Yet quitting is notoriously difficult. Smoking tobacco is an addictive habit that the UK Royal College of Physicians has likened to heroin and cocaine addiction.

But this doesn’t mean there is nothing we can do. The evidence suggests that increases in tobacco taxation are the most effective means of reducing tobacco use. These taxes, recommended by the World Health Organisation and the World Bank, increase the price of tobacco products in shops, reducing their affordability – a situation which encourages smokers to quit, and deters others from starting in the first place.

Taxation is particularly important because lower income smokers are less likely to respond to many other anti-tobacco campaigns and regulations intended to encourage quitting. Yet such smokers, including many young people, are the most sensitive to price increases.

If addiction alone wasn’t enough, an added challenge for kicking the habit is that tobacco companies simply don’t want smokers to quit. They don’t want to lose their customers and the substantial profits they provide.

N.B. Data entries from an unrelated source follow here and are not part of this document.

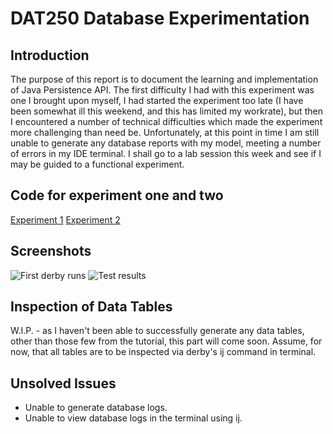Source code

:# DAT250 Database Experimentation
## Introduction
The purpose of this report is to document the learning and implementation of Java Persistence API. The first difficulty I had with this experiment was one I brought upon myself, I had started the experiment too late (I have been somewhat ill this weekend, and this has limited my workrate), but then I encountered a number of technical difficulties which made the experiment more challenging than need be. Unfortunately, at this point in time I am still unable to generate any database reports with my model, meeting a number of errors in my IDE terminal. I shall go to a lab session this week and see if I may be guided to a functional experiment.
## Code for experiment one and two
[Experiment 1](https://github.com/bigmantobs/de.vogella.jpa.eclipselink)
[Experiment 2](https://github.com/bigmantobs/CCdomainsexp2)

## Screenshots
![First derby runs](https://i.imgur.com/sG97d22.png)
![Test results](https://user-images.githubusercontent.com/60216048/133073530-0067a647-8dce-42dd-82da-da9da8763598.png)

## Inspection of Data Tables
W.I.P. - as I haven't been able to successfully generate any data tables, other than those few from the tutorial, this part will come soon. Assume, for now, that all tables are to be inspected via derby's ij command in terminal.

## Unsolved Issues
- Unable to generate database logs.
- Unable to view database logs in the terminal using ij.
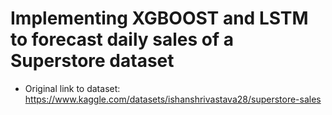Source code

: # Implementing XGBOOST and LSTM to forecast daily sales of a Superstore dataset
- Original link to dataset: https://www.kaggle.com/datasets/ishanshrivastava28/superstore-sales
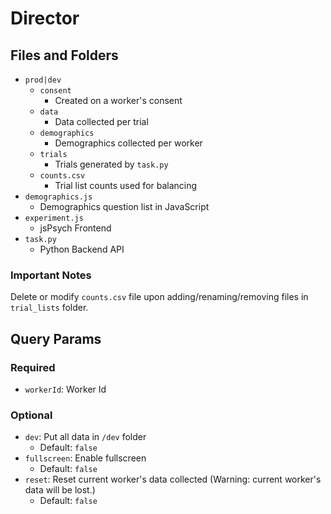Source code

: # Director

## Files and Folders

- `prod|dev`
  - `consent`
    - Created on a worker's consent
  - `data`
    - Data collected per trial
  - `demographics`
    - Demographics collected per worker
  - `trials`
    - Trials generated by `task.py`
  - `counts.csv`
    - Trial list counts used for balancing
- `demographics.js`
  - Demographics question list in JavaScript
- `experiment.js`
  - jsPsych Frontend
- `task.py`
  - Python Backend API

### Important Notes

Delete or modify `counts.csv` file upon adding/renaming/removing files in `trial_lists` folder.

## Query Params

### Required

- `workerId`: Worker Id

### Optional

- `dev`: Put all data in `/dev` folder
  - Default: `false`
- `fullscreen`: Enable fullscreen
  - Default: `false`
- `reset`: Reset current worker's data collected (Warning: current worker's data will be lost.)
  - Default: `false`
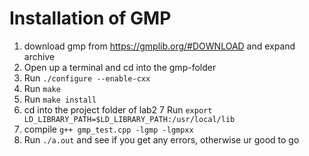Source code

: # Installation of GMP

1. download gmp from https://gmplib.org/#DOWNLOAD and expand archive 
2. Open up a terminal and cd into the gmp-folder
3. Run `./configure --enable-cxx`
4. Run `make`
5. Run `make install`
6. cd into the project folder of lab2
7  Run `export LD_LIBRARY_PATH=$LD_LIBRARY_PATH:/usr/local/lib` 
8. compile `g++ gmp_test.cpp -lgmp -lgmpxx`
9. Run `./a.out` and see if you get any errors, otherwise ur good to go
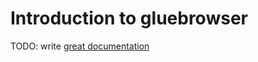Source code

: # Introduction to gluebrowser

TODO: write [great documentation](http://jacobian.org/writing/great-documentation/what-to-write/)
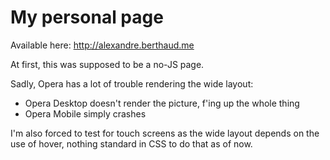 # My personal page

Available here: http://alexandre.berthaud.me

At first, this was supposed to be a no-JS page.

Sadly, Opera has a lot of trouble rendering the wide layout:
 * Opera Desktop doesn't render the picture, f'ing up the whole thing
 * Opera Mobile simply crashes

I'm also forced to test for touch screens as the wide layout depends on the use
of hover, nothing standard in CSS to do that as of now.
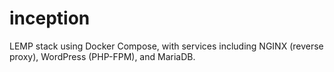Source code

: # inception
LEMP stack using Docker Compose, with services including NGINX (reverse proxy), WordPress (PHP-FPM), and MariaDB.
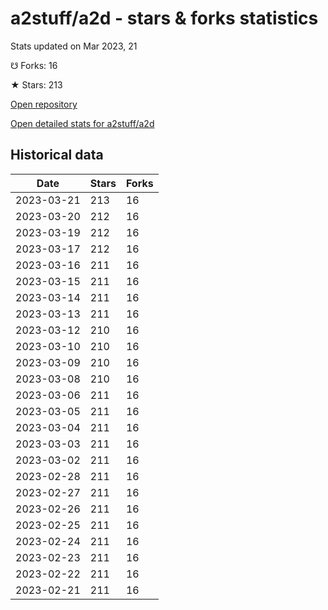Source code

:# a2stuff/a2d - stars & forks statistics

Stats updated on Mar 2023, 21

☋ Forks: 16

★ Stars: 213

[Open repository](https://github.com/a2stuff/a2d)

[Open detailed stats for a2stuff/a2d](https://reviewgithub.com/rep/a2stuff/a2d)

## Historical data
| Date | Stars | Forks |
|------|-------|-------|
| 2023-03-21 | 213 | 16 | 
| 2023-03-20 | 212 | 16 | 
| 2023-03-19 | 212 | 16 | 
| 2023-03-17 | 212 | 16 | 
| 2023-03-16 | 211 | 16 | 
| 2023-03-15 | 211 | 16 | 
| 2023-03-14 | 211 | 16 | 
| 2023-03-13 | 211 | 16 | 
| 2023-03-12 | 210 | 16 | 
| 2023-03-10 | 210 | 16 | 
| 2023-03-09 | 210 | 16 | 
| 2023-03-08 | 210 | 16 | 
| 2023-03-06 | 211 | 16 | 
| 2023-03-05 | 211 | 16 | 
| 2023-03-04 | 211 | 16 | 
| 2023-03-03 | 211 | 16 | 
| 2023-03-02 | 211 | 16 | 
| 2023-02-28 | 211 | 16 | 
| 2023-02-27 | 211 | 16 | 
| 2023-02-26 | 211 | 16 | 
| 2023-02-25 | 211 | 16 | 
| 2023-02-24 | 211 | 16 | 
| 2023-02-23 | 211 | 16 | 
| 2023-02-22 | 211 | 16 | 
| 2023-02-21 | 211 | 16 | 

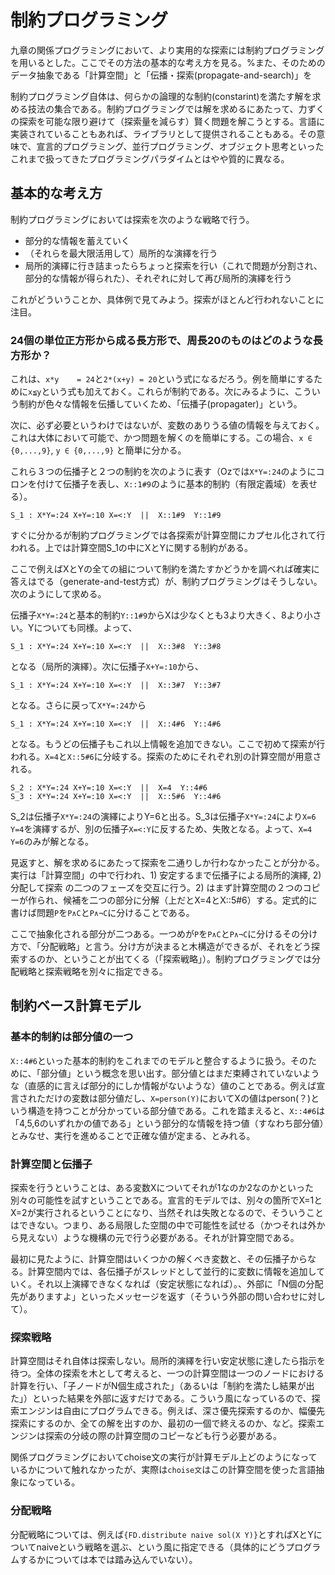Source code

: # 制約プログラミング

九章の関係プログラミングにおいて、より実用的な探索には制約プログラミングを用いるとした。ここでその方法の基本的な考え方を見る。%また、そのためのデータ抽象である「計算空間」と「伝播・探索(propagate-and-search)」を

制約プログラミング自体は、何らかの論理的な制約(constarint)を満たす解を求める技法の集合である。制約プログラミングでは解を求めるにあたって、力ずくの探索を可能な限り避けて（探索量を減らす）賢く問題を解こうとする。言語に実装されていることもあれば、ライブラリとして提供されることもある。その意味で、宣言的プログラミング、並行プログラミング、オブジェクト思考といったこれまで扱ってきたプログラミングパラダイムとはやや質的に異なる。

## 基本的な考え方

制約プログラミングにおいては探索を次のような戦略で行う。

- 部分的な情報を蓄えていく
- （それらを最大限活用して）局所的な演繹を行う
- 局所的演繹に行き詰まったらちょっと探索を行い（これで問題が分割され、部分的な情報が得られた）、それぞれに対して再び局所的演繹を行う

これがどういうことか、具体例で見てみよう。探索がほとんど行われないことに注目。

### 24個の単位正方形から成る長方形で、周長20のものはどのような長方形か？

これは、`x*y	= 24`と`2*(x+y) = 20`という式になるだろう。例を簡単にするために`x≦y`という式も加えておく。これらが制約である。次にみるように、こういう制約が色々な情報を伝播していくため、「伝播子(propagater)」という。

次に、必ず必要というわけではないが、変数のありうる値の情報を与えておく。これは大体において可能で、かつ問題を解くのを簡単にする。この場合、`x ∈ {0,...,9}`, `y ∈ {0,...,9}` と簡単に分かる。

これら３つの伝播子と２つの制約を次のように表す（Ozでは`X*Y=:24`のようにコロンを付けて伝播子を表し、`X::1#9`のように基本的制約（有限定義域）を表せる）。

	S_1 : X*Y=:24 X+Y=:10 X=<:Y  ||  X::1#9  Y::1#9

すぐに分かるが制約プログラミングでは各探索が計算空間にカプセル化されて行われる。上では計算空間S_1の中にXとYに関する制約がある。

ここで例えばXとYの全ての組について制約を満たすかどうかを調べれば確実に答えはでる（generate-and-test方式）が、制約プログラミングはそうしない。次のようにして求める。

伝播子`X*Y=:24`と基本的制約`Y::1#9`からXは少なくとも3より大きく、8より小さい。Yについても同様。よって、

	S_1 : X*Y=:24 X+Y=:10 X=<:Y  ||  X::3#8  Y::3#8
	
となる（局所的演繹）。次に伝播子`X+Y=:10`から、

	S_1 : X*Y=:24 X+Y=:10 X=<:Y  ||  X::3#7  Y::3#7
	
となる。さらに戻って`X*Y=:24`から

	S_1 : X*Y=:24 X+Y=:10 X=<:Y  ||  X::4#6  Y::4#6
	
となる。もうどの伝播子もこれ以上情報を追加できない。ここで初めて探索が行われる。`X=4`と`X::5#6`に分岐する。探索のためにそれぞれ別の計算空間が用意される。

	S_2 : X*Y=:24 X+Y=:10 X=<:Y  ||  X=4  Y::4#6
	S_3 : X*Y=:24 X+Y=:10 X=<:Y  ||  X::5#6  Y::4#6

S_2は伝播子`X*Y=:24`の演繹によりY=6と出る。S_3は伝播子`X*Y=:24`により`X=6 Y=4`を演繹するが、別の伝播子`X=<:Y`に反するため、失敗となる。よって、`X=4 Y=6`のみが解となる。

見返すと、解を求めるにあたって探索を二通りしか行わなかったことが分かる。実行は「計算空間」の中で行われ、1) 安定するまで伝播子による局所的演繹, 2) 分配して探索 の二つのフェーズを交互に行う。2) はまず計算空間の２つのコピーが作られ、候補を二つの部分に分解（上だとX=4とX::5#6）する。定式的に書けば問題`P`を`P∧C`と`P∧¬C`に分けることである。

ここで抽象化される部分が二つある。一つめが`P`を`P∧C`と`P∧¬C`に分けるその分け方で、「分配戦略」と言う。分け方が決まると木構造ができるが、それをどう探索するのか、ということが出てくる（「探索戦略」）。制約プログラミングでは分配戦略と探索戦略を別々に指定できる。

## 制約ベース計算モデル

### 基本的制約は部分値の一つ

`X::4#6`といった基本的制約をこれまでのモデルと整合するように扱う。そのために、「部分値」という概念を思い出す。部分値とはまだ束縛されていないような（直感的に言えば部分的にしか情報がないような）値のことである。例えば宣言されただけの変数は部分値だし、`X=person(Y)`においてXの値はperson(？)という構造を持つことが分かっている部分値である。これを踏まえると、`X::4#6`は「4,5,6のいずれかの値である」という部分的な情報を持つ値（すなわち部分値）とみなせ、実行を進めることで正確な値が定まる、とみれる。

### 計算空間と伝播子

探索を行うということは、ある変数Xについてそれが1なのか2なのかといった別々の可能性を試すということである。宣言的モデルでは、別々の箇所でX=1とX=2が実行されるということになり、当然それは失敗となるので、そういうことはできない。つまり、ある局限した空間の中で可能性を試せる（かつそれは外から見えない）ような機構の元で行う必要がある。それが計算空間である。

最初に見たように、計算空間はいくつかの解くべき変数と、その伝播子からなる。計算空間内では、各伝播子がスレッドとして並行的に変数に情報を追加していく。それ以上演繹できなくなれば（安定状態になれば）。、外部に「N個の分配先がありますよ」といったメッセージを返す（そういう外部の問い合わせに対して）。

### 探索戦略

計算空間はそれ自体は探索しない。局所的演繹を行い安定状態に達したら指示を待つ。全体の探索を木として考えると、一つの計算空間は一つのノードにおける計算を行い、「子ノードがN個生成された」（あるいは「制約を満たし結果が出た」）といった結果を外部に返すだけである。こういう風になっているので、探索エンジンは自由にプログラムできる。例えば、深さ優先探索するのか、幅優先探索にするのか、全ての解を出すのか、最初の一個で終えるのか、など。探索エンジンは探索の分岐の際の計算空間のコピーなども行う必要がある。

関係プログラミングにおいてchoise文の実行が計算モデル上どのようになっているかについて触れなかったが、実際は`choise文`はこの計算空間を使った言語抽象になっている。

### 分配戦略

分配戦略については、例えば`{FD.distribute naive sol(X Y)}`とすればXとYについてnaiveという戦略を選ぶ、という風に指定できる（具体的にどうプログラムするかについては本では踏み込んでいない）。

It is therefore unsurprising that the tobacco industry has a well documented history of undermining regulations that seek to control the use and sale of tobacco for the benefit of public health. For instance, the largest tobacco companies have continued to market cigarettes to children across the globe despite claiming not to do so, and often in places where advertising is banned. In the UK, where tobacco advertising is banned, Philip Morris International has effectively circumvented the ban with its recently launched “stop smoking” campaign which actually still promotes its tobacco products.

Paying a heavy price

While many of these tactics are obvious, some are harder to detect. Our latest research exposes another – how the tobacco industry’s pricing tactics in the UK minimise the intended public health impact of tobacco tax increases.

Tobacco companies offer a range of cheaper products to help keep people smoking (and entice new consumers to start) while also offering a suite of higher priced brands to really cash in on those unable or unwilling to quit.

When tobacco taxes are increased, they play with their pricing to undermine the impacts of the tax increases on smoking. They absorb the tax increases, particularly on the cheapest brands, delaying and staggering the intended tobacco price rises. In this way, price increases are applied gradually to their portfolio of brands to ensure smokers never face a sudden quit-inducing price jump when the government increases taxes.

Further tactics adopted by the industry include shrinkflation – cutting the number of cigarettes in a pack to disguise price rises and prevent the cost of a packet of tobacco being tipped over certain psychological levels.

Reducing the number of cigarettes in a pack from 20 to 19, 18 or even 17, while keeping the price stable means the higher cost per cigarette isn’t immediately obvious to most smokers – and the producer can make greater profits.

The industry also used price marked packaging to limit the ability of retailers to increase their small markup on tobacco sales as a further way of keeping tobacco cheap. Sales of 10-cigarette packs increased and very small packs of loose tobacco (10g or less) were introduced. These small packets appeal to the most price sensitive smokers as they cost less to buy.

Such tactics and small packs have recently been banned in the UK with the introduction of standardised packaging (where tobacco has to be sold in a standardised format with drab packaging) but are still available elsewhere. The UK has also introduced a new minimum excise tax which puts the average price at over £10 for a packet of 20 cigarettes stopping the sale of ultra-cheap mainstream tobacco products.

Ultimately the tobacco industry wouldn’t be manipulating price if it wasn’t so effective in ensuring young people take up smoking and in preventing existing smokers from quitting. So what more can we do?

Stubbing it out

Further restricting industry use of pricing tactics would be a good option. Companies could be limited in the number of brands and brands variants they sell to cut down on the range of prices on offer, and in the number of times they can change prices in order to remove their ability to smooth prices and directly undermine the public health benefits of tax increases.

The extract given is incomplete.